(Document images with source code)
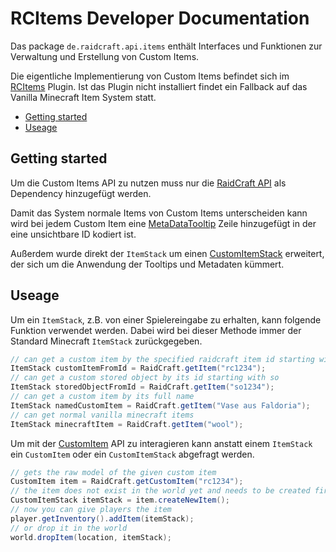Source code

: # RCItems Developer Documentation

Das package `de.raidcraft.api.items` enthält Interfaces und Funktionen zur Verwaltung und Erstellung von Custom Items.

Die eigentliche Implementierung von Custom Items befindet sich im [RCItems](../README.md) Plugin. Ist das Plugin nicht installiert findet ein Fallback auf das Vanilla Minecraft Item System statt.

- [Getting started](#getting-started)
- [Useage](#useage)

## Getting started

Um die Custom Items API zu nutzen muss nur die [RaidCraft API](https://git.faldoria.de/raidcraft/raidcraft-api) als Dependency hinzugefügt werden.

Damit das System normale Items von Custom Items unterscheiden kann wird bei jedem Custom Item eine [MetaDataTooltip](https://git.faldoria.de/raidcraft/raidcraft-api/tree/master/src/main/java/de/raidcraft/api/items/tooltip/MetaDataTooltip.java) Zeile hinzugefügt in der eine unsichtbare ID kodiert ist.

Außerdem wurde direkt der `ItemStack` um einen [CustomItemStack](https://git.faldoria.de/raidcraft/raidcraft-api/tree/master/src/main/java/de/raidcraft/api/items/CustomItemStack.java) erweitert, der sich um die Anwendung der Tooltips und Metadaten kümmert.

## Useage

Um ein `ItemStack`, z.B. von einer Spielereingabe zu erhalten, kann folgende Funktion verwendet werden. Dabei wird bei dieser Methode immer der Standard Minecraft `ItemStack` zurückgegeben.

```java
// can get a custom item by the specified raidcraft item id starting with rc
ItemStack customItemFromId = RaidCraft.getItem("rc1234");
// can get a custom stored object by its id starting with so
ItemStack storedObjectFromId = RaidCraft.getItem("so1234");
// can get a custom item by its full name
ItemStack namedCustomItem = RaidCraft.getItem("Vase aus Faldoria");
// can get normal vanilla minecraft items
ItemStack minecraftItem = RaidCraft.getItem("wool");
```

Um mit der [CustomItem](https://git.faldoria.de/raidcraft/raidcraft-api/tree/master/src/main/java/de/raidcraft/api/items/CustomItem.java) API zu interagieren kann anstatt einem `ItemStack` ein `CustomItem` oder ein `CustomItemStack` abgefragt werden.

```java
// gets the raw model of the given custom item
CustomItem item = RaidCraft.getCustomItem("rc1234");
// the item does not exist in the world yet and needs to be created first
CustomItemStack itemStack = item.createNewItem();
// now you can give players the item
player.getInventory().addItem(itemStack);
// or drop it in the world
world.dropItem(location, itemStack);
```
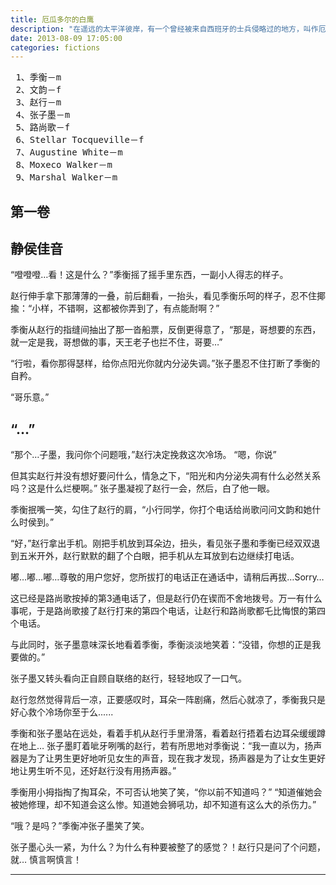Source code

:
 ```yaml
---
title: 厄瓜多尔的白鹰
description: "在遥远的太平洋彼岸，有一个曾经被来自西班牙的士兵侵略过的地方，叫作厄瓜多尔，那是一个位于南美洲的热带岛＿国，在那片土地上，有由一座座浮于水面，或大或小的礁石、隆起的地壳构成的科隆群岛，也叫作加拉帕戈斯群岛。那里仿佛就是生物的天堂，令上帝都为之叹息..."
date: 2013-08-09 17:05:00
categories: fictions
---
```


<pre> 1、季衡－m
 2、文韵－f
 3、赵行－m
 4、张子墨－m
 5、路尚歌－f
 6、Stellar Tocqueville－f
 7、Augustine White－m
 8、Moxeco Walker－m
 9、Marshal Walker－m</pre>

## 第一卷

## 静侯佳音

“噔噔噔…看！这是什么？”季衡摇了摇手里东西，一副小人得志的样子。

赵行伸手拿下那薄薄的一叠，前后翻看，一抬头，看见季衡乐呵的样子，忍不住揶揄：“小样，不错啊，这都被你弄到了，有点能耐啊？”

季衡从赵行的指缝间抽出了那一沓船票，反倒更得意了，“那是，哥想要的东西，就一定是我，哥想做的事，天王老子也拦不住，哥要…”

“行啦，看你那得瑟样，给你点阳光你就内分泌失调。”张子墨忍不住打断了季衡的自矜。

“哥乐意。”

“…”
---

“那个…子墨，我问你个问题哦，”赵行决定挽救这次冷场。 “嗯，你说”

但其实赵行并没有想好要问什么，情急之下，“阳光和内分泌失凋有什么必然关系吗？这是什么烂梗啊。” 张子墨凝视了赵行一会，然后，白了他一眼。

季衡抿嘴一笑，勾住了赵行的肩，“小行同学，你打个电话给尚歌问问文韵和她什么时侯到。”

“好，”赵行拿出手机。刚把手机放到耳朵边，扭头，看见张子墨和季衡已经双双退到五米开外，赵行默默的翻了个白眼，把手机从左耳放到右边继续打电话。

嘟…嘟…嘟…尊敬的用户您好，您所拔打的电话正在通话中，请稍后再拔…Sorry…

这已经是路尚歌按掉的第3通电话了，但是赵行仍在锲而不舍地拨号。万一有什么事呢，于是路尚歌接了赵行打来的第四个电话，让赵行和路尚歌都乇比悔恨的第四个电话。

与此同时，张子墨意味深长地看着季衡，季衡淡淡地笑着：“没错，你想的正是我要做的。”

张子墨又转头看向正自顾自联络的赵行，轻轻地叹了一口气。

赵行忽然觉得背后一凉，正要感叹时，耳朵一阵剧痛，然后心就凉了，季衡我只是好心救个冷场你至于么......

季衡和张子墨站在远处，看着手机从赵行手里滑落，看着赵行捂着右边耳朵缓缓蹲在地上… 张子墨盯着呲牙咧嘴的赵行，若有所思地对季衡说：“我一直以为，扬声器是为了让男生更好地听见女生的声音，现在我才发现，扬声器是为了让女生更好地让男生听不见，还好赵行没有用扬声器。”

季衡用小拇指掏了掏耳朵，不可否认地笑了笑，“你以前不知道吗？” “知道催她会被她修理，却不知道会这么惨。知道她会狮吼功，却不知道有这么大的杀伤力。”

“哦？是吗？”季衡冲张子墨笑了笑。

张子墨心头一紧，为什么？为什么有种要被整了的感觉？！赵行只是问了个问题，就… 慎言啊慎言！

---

## Work item
In the answer, include exactly the lines from the top of the entries through the line containing "Damit das System", and nothing else, not even the pictures.

## Written answer
Source code

: # RCItems Developer Documentation

Das package `de.raidcraft.api.items` enthält Interfaces und Funktionen zur Verwaltung und Erstellung von Custom Items.

Die eigentliche Implementierung von Custom Items befindet sich im [RCItems](../README.md) Plugin. Ist das Plugin nicht installiert findet ein Fallback auf das Vanilla Minecraft Item System statt.

- [Getting started](#getting-started)
- [Useage](#useage)

## Getting started

Um die Custom Items API zu nutzen muss nur die [RaidCraft API](https://git.faldoria.de/raidcraft/raidcraft-api) als Dependency hinzugefügt werden.

Damit das System normale Items von Custom Items unterscheiden kann wird bei jedem Custom Item eine [MetaDataTooltip](https://git.faldoria.de/raidcraft/raidcraft-api/tree/master/src/main/java/de/raidcraft/api/items/tooltip/MetaDataTooltip.java) Zeile hinzugefügt in der eine unsichtbare ID kodiert ist.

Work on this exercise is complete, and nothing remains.